The Ebola monkey study showed that a high remdesivir concentration (10 mg/kg) was critical for maximum suppression. The trial also indicated that too high a concentration, over consecutive days, could cause liver injury. Gilead played it safe by using a low dosage in the Ebola trial (~3 mg/kg loading dose, 1.5 mg/kg maintenance dose, assuming a 66 kg patient). Thus, the dosage may not have reached an effective concentration in all cell types. Furthermore, Ebola causes systemic intravascular coagulation, which could have restricted remdesivir circulation through organs.
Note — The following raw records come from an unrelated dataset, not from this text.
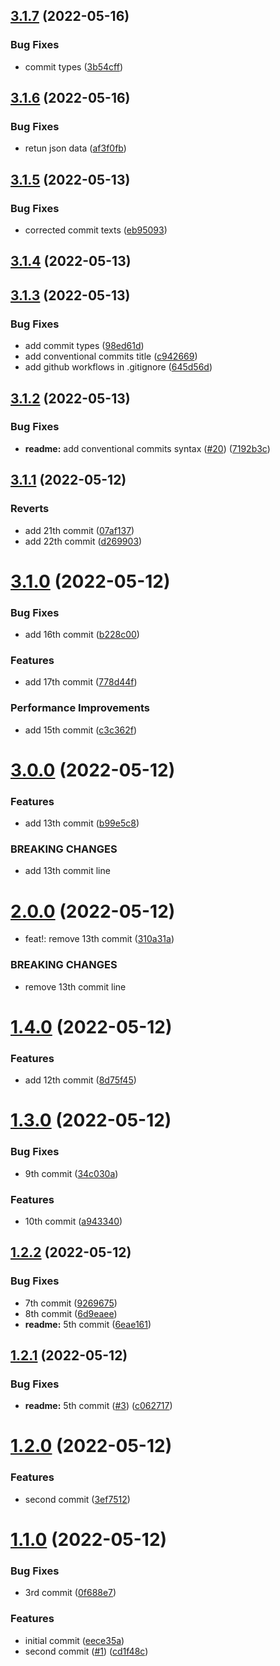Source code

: ## [3.1.7](https://github.com/qxduddes/release_changelog/compare/v3.1.6...v3.1.7) (2022-05-16)


### Bug Fixes

* commit types ([3b54cff](https://github.com/qxduddes/release_changelog/commit/3b54cff976d99d0faba52cf7b025c9374bd37497))



## [3.1.6](https://github.com/qxduddes/release_changelog/compare/v3.1.5...v3.1.6) (2022-05-16)


### Bug Fixes

* retun json data ([af3f0fb](https://github.com/qxduddes/release_changelog/commit/af3f0fbd1f74fc5faf73cdba36c72e11e8d45881))



## [3.1.5](https://github.com/qxduddes/release_changelog/compare/v3.1.4...v3.1.5) (2022-05-13)


### Bug Fixes

* corrected commit texts ([eb95093](https://github.com/qxduddes/release_changelog/commit/eb95093ea4e3892a026dce2dc9ee497f8f9adad1))



## [3.1.4](https://github.com/qxduddes/release_changelog/compare/v3.1.3...v3.1.4) (2022-05-13)



## [3.1.3](https://github.com/qxduddes/release_changelog/compare/v3.1.2...v3.1.3) (2022-05-13)


### Bug Fixes

* add commit types ([98ed61d](https://github.com/qxduddes/release_changelog/commit/98ed61dedb1fb5f5d9890b4634595473d5311030))
* add conventional commits title ([c942669](https://github.com/qxduddes/release_changelog/commit/c9426690345976d43b35b9cfc332fdbd346a6beb))
* add github workflows in .gitignore ([645d56d](https://github.com/qxduddes/release_changelog/commit/645d56d2ff9746404be0273c1045695f7144af32))



## [3.1.2](https://github.com/qxduddes/release_changelog/compare/v3.1.1...v3.1.2) (2022-05-13)


### Bug Fixes

* **readme:** add conventional commits syntax  ([#20](https://github.com/qxduddes/release_changelog/issues/20)) ([7192b3c](https://github.com/qxduddes/release_changelog/commit/7192b3c9e8800eb2d1ddf3dd2fc798e1df2c9d5e))



## [3.1.1](https://github.com/qxduddes/release_changelog/compare/v3.1.0...v3.1.1) (2022-05-12)


### Reverts

* add 21th commit ([07af137](https://github.com/qxduddes/release_changelog/commit/07af137fbc04b8c25ca89b051986f4108c04f302))
* add 22th commit ([d269903](https://github.com/qxduddes/release_changelog/commit/d269903f86816bfc5b4b4c8f99958f26e887684e))



# [3.1.0](https://github.com/qxduddes/release_changelog/compare/v3.0.0...v3.1.0) (2022-05-12)


### Bug Fixes

* add 16th commit ([b228c00](https://github.com/qxduddes/release_changelog/commit/b228c0033d9f3081217fc31124ef93212177fb64))


### Features

* add 17th commit ([778d44f](https://github.com/qxduddes/release_changelog/commit/778d44f0fca4d3cfd0ba0a65a9e3774c2cbc2fe8))


### Performance Improvements

* add 15th commit ([c3c362f](https://github.com/qxduddes/release_changelog/commit/c3c362f44d0fade92919bf7692c4fbe145af493c))



# [3.0.0](https://github.com/qxduddes/release_changelog/compare/v2.0.0...v3.0.0) (2022-05-12)


### Features

* add 13th commit ([b99e5c8](https://github.com/qxduddes/release_changelog/commit/b99e5c8cd375306dd928971dd313be7279791085))


### BREAKING CHANGES

* add 13th commit line



# [2.0.0](https://github.com/qxduddes/release_changelog/compare/v1.4.0...v2.0.0) (2022-05-12)


* feat!: remove 13th commit ([310a31a](https://github.com/qxduddes/release_changelog/commit/310a31a294c9e6014eb2c756b9d5026368eeb4fc))


### BREAKING CHANGES

* remove 13th commit line



# [1.4.0](https://github.com/qxduddes/release_changelog/compare/v1.3.0...v1.4.0) (2022-05-12)


### Features

* add 12th commit ([8d75f45](https://github.com/qxduddes/release_changelog/commit/8d75f45630e9f11f7aed7c2c384b022e7133cc22))



# [1.3.0](https://github.com/qxduddes/release_changelog/compare/v1.2.2...v1.3.0) (2022-05-12)


### Bug Fixes

* 9th commit ([34c030a](https://github.com/qxduddes/release_changelog/commit/34c030a0c1ba9a9015622908504515484c389034))


### Features

* 10th commit ([a943340](https://github.com/qxduddes/release_changelog/commit/a94334007776fe21520248abdb5579c61545c4bc))



## [1.2.2](https://github.com/qxduddes/release_changelog/compare/v1.2.1...v1.2.2) (2022-05-12)


### Bug Fixes

* 7th commit ([9269675](https://github.com/qxduddes/release_changelog/commit/926967500b83071d222f0676e039d4bd6f348fe2))
* 8th commit ([6d9eaee](https://github.com/qxduddes/release_changelog/commit/6d9eaee9f1f0fd74da64c0346294b0f90f399fee))
* **readme:** 5th commit ([6eae161](https://github.com/qxduddes/release_changelog/commit/6eae1616662790680c54b4ec05da0a722fbd876a))



## [1.2.1](https://github.com/qxduddes/release_changelog/compare/v1.2.0...v1.2.1) (2022-05-12)


### Bug Fixes

* **readme:** 5th commit ([#3](https://github.com/qxduddes/release_changelog/issues/3)) ([c062717](https://github.com/qxduddes/release_changelog/commit/c0627170581baac5586b620be8ba83502e672dab))



# [1.2.0](https://github.com/qxduddes/release_changelog/compare/v1.1.0...v1.2.0) (2022-05-12)


### Features

* second commit ([3ef7512](https://github.com/qxduddes/release_changelog/commit/3ef751262b6fdf0256470e751ee7aa8b9d55e485))



# [1.1.0](https://github.com/qxduddes/release_changelog/compare/eece35a0bbc88006c6e127998aa7f0ba1f4c94a8...v1.1.0) (2022-05-12)


### Bug Fixes

* 3rd commit ([0f688e7](https://github.com/qxduddes/release_changelog/commit/0f688e75ff44c81b52b249e7426a35f6a4784fb0))


### Features

* initial commit ([eece35a](https://github.com/qxduddes/release_changelog/commit/eece35a0bbc88006c6e127998aa7f0ba1f4c94a8))
* second commit ([#1](https://github.com/qxduddes/release_changelog/issues/1)) ([cd1f48c](https://github.com/qxduddes/release_changelog/commit/cd1f48c4a1b657d09f81d009626c14583a4d1a7f))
The stronger efficacy of the Ebola targeting antibodies could be attributed to their ability to enter the lymphatic system, circumventing the coagulated capillaries - the antibodies could reach infected cells, whereas remdesivir could not.
Gilead is using the same remdesivir dosage in the COVID-19 trials as used in the Ebola trial. Fortunately, COVID-19 infected patients do not have circulatory problems. Also, COVID-19 targets the lungs, and remdesivir robustly inhibits COVID-19 replication in human airway epithelial cells in vitro. The selected trial dosage is based on the effective in vitro inhibitory concentration along with in vivo pharmacokinetics and toxicity data. Accordingly, lung epithelial cells of COVID-19 infected patients receive an effective concentration of remdesivir. Remdesivir may also be more readily incorporated into coronavirus RNA than Ebola RNA since remdesivir appears to have a higher affinity for the coronavirus polymerase than the Ebola polymerase.
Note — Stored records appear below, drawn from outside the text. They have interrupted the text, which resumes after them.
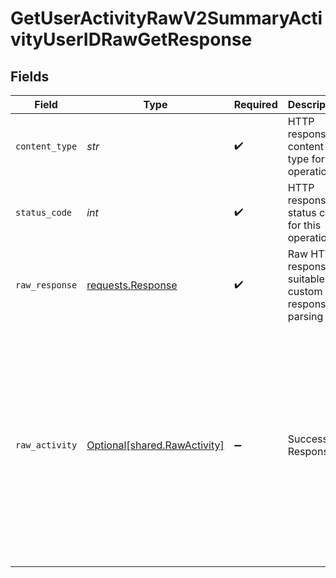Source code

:# GetUserActivityRawV2SummaryActivityUserIDRawGetResponse


## Fields

| Field                                                                                                                                                                                                                                                                | Type                                                                                                                                                                                                                                                                 | Required                                                                                                                                                                                                                                                             | Description                                                                                                                                                                                                                                                          | Example                                                                                                                                                                                                                                                              |
| -------------------------------------------------------------------------------------------------------------------------------------------------------------------------------------------------------------------------------------------------------------------- | -------------------------------------------------------------------------------------------------------------------------------------------------------------------------------------------------------------------------------------------------------------------- | -------------------------------------------------------------------------------------------------------------------------------------------------------------------------------------------------------------------------------------------------------------------- | -------------------------------------------------------------------------------------------------------------------------------------------------------------------------------------------------------------------------------------------------------------------- | -------------------------------------------------------------------------------------------------------------------------------------------------------------------------------------------------------------------------------------------------------------------- |
| `content_type`                                                                                                                                                                                                                                                       | *str*                                                                                                                                                                                                                                                                | :heavy_check_mark:                                                                                                                                                                                                                                                   | HTTP response content type for this operation                                                                                                                                                                                                                        |                                                                                                                                                                                                                                                                      |
| `status_code`                                                                                                                                                                                                                                                        | *int*                                                                                                                                                                                                                                                                | :heavy_check_mark:                                                                                                                                                                                                                                                   | HTTP response status code for this operation                                                                                                                                                                                                                         |                                                                                                                                                                                                                                                                      |
| `raw_response`                                                                                                                                                                                                                                                       | [requests.Response](https://requests.readthedocs.io/en/latest/api/#requests.Response)                                                                                                                                                                                | :heavy_check_mark:                                                                                                                                                                                                                                                   | Raw HTTP response; suitable for custom response parsing                                                                                                                                                                                                              |                                                                                                                                                                                                                                                                      |
| `raw_activity`                                                                                                                                                                                                                                                       | [Optional[shared.RawActivity]](../../models/shared/rawactivity.md)                                                                                                                                                                                                   | :heavy_minus_sign:                                                                                                                                                                                                                                                   | Successful Response                                                                                                                                                                                                                                                  | {<br/>"activity": [<br/>{<br/>"timestamp": "2023-10-11T13:26:04.496628+00:00",<br/>"data": {<br/>"data": "...provider_specific_data"<br/>},<br/>"provider_id": "e5834519-d3a1-4950-bbbb-6052976138ca",<br/>"user_id": "84444cec-f307-47fb-9d53-8f7594bbaeb7",<br/>"source_id": 1,<br/>"priority_id": 1<br/>}<br/>]<br/>} |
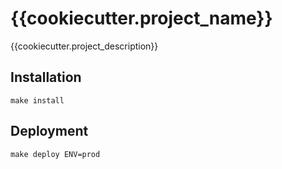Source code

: # {{cookiecutter.project_name}}

{{cookiecutter.project_description}}

## Installation

`make install`

## Deployment

`make deploy ENV=prod`

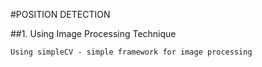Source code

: #POSITION DETECTION

##1. Using Image Processing Technique

    Using simpleCV - simple framework for image processing 

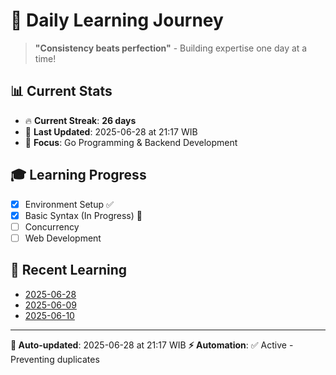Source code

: # 🚀 Daily Learning Journey

> **"Consistency beats perfection"** - Building expertise one day at a time!

## 📊 Current Stats
- 🔥 **Current Streak**: **26 days**
- 📅 **Last Updated**: 2025-06-28 at 21:17 WIB
- 🎯 **Focus**: Go Programming & Backend Development

## 🎓 Learning Progress
- [x] Environment Setup ✅
- [x] Basic Syntax (In Progress) 🔄
- [ ] Concurrency
- [ ] Web Development

## 📖 Recent Learning
- [2025-06-28](learning-log/.md)
- [2025-06-09](learning-log/.md)
- [2025-06-10](learning-log/.md)

---
**🤖 Auto-updated**: 2025-06-28 at 21:17 WIB
**⚡ Automation**: ✅ Active - Preventing duplicates
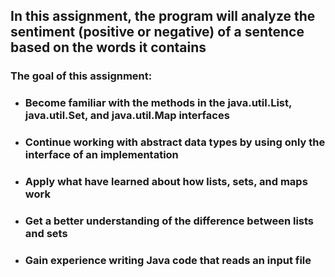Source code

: ## In this assignment, the program will analyze the sentiment (positive or negative) of a sentence based on the words it contains

### The goal of this assignment:

* ### Become familiar with the methods in the java.util.List, java.util.Set, and java.util.Map interfaces
* ### Continue working with abstract data types by using only the interface of an implementation
* ### Apply what have learned about how lists, sets, and maps work
* ### Get a better understanding of the difference between lists and sets
* ### Gain experience writing Java code that reads an input file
A blogger recently opined remdesivir's unpredictable success based on the poor performance of a similar type of drug, favipiravir. However, favipiravir has never been reported to inhibit coronavirus replication (figure 2). Moreover, many nucleoside analogues fail to inhibit virus replication because the virus’s proofreading nuclease detects and removes them. Remdesivir mostly evades proofreading by the coronavirus exoribonuclease, thus allowing incorporation and viral inhibition.
Nucleoside and nucleotide analogues are tried and true antiviral drugs, making up almost half of all antivirals. Chloroquine is another antiviral that has shown promise in treating COVID-19. Unfortunately, chloroquine can have serious side effects such as vomiting, diarrhea, nausea, and headache. These side effects may be particularly hazardous in ill COVID-19 patients and is out of the question for intubated patients.
RNA viruses have high mutation rates and mutations in COVID-19 surface glycoproteins could eventually make the current vaccines under development less effective. An annual vaccine version, like the flu vaccine, may be necessary. Moreover, vaccines produce less protection in the elderly. Thus, a vaccine will not make remdesivir obsolete. Remdesivir's efficacy relies on polymerase nucleotides conserved across diverse coronavirus strains. This indicates that remdesivir will be front-line therapy for today's COVID-19 and tomorrow's new coronavirus strain. Gilead's first remdesivir patent filing was in 2014, which gives Gilead exclusivity rights until 2034.
The first remdesivir trial result from China has an estimated primary completion date of April 3rd. With a life-saving treatment in high demand, the analysis could be expedited. Good news could be just around the corner.
Financials
Gilead's revenue growth has been low, with the 12 months trailing growth at a paltry 1.2%. However, Gilead still has a reasonable P/E of 17.3 and earnings will grow markedly if Gilead receives licensing revenue from remdesivir. In addition, Gilead and Galapagos (NASDAQ:GLPG) will soon bring Filgotinib to market for treating rheumatoid arthritis. Filgotinib will compete with AbbVie's (NYSE:ABBV) Rinvoq, but Gilead is hoping its strong safety record prevents a black box warning, making filgotinib the preferred treatment. Filgotinib's approval for treating other inflammatory diseases, such as Ulcerative colitis, Crohn's disease, Psoriatic arthritis, and Ankylosing spondylitis, will soon follow. The potential worldwide sales of these indications are in the billions.